> Data section
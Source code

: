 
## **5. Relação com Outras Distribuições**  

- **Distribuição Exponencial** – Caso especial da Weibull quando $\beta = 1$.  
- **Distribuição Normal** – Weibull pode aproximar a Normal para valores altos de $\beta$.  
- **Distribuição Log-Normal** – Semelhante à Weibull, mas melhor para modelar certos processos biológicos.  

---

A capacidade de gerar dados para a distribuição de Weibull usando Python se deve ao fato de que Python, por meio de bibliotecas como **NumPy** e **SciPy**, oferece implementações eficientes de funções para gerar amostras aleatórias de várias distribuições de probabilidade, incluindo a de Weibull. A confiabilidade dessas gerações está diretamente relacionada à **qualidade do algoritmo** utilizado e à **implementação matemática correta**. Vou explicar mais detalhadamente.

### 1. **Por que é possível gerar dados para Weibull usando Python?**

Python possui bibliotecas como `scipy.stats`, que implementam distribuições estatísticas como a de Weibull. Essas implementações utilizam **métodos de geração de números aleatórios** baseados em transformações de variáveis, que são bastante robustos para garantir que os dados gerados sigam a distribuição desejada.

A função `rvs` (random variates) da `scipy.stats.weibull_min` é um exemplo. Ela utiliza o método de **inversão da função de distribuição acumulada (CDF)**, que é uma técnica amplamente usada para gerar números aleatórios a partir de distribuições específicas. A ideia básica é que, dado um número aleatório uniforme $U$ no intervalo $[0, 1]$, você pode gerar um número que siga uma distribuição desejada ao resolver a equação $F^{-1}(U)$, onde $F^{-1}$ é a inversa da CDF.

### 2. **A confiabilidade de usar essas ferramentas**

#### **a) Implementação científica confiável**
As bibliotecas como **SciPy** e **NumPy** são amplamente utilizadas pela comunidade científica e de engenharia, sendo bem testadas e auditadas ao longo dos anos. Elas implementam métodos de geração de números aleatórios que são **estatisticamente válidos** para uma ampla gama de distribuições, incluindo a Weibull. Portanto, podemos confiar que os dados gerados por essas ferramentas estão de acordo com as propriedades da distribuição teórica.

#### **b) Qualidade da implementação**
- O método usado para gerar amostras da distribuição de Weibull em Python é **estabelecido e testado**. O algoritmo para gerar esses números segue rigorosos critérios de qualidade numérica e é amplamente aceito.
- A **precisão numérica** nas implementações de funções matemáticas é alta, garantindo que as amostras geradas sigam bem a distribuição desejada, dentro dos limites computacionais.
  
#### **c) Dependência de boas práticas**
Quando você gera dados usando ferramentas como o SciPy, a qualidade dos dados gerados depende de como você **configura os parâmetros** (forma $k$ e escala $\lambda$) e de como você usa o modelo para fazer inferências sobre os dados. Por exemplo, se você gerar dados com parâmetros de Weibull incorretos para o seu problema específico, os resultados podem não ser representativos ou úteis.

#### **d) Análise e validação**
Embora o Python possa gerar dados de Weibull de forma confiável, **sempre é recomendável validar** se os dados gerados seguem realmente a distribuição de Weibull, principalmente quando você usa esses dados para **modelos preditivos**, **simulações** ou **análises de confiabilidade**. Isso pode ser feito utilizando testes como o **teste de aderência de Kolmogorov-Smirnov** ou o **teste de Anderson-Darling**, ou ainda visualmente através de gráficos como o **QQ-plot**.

> Your task
When the word "usando" appears in a line of the listing, pull that line out.

> Solution for this exercise
A capacidade de gerar dados para a distribuição de Weibull usando Python se deve ao fato de que Python, por meio de bibliotecas como **NumPy** e **SciPy**, oferece implementações eficientes de funções para gerar amostras aleatórias de várias distribuições de probabilidade, incluindo a de Weibull. A confiabilidade dessas gerações está diretamente relacionada à **qualidade do algoritmo** utilizado e à **implementação matemática correta**. Vou explicar mais detalhadamente.
### 1. **Por que é possível gerar dados para Weibull usando Python?**
Quando você gera dados usando ferramentas como o SciPy, a qualidade dos dados gerados depende de como você **configura os parâmetros** (forma $k$ e escala $\lambda$) e de como você usa o modelo para fazer inferências sobre os dados. Por exemplo, se você gerar dados com parâmetros de Weibull incorretos para o seu problema específico, os resultados podem não ser representativos ou úteis.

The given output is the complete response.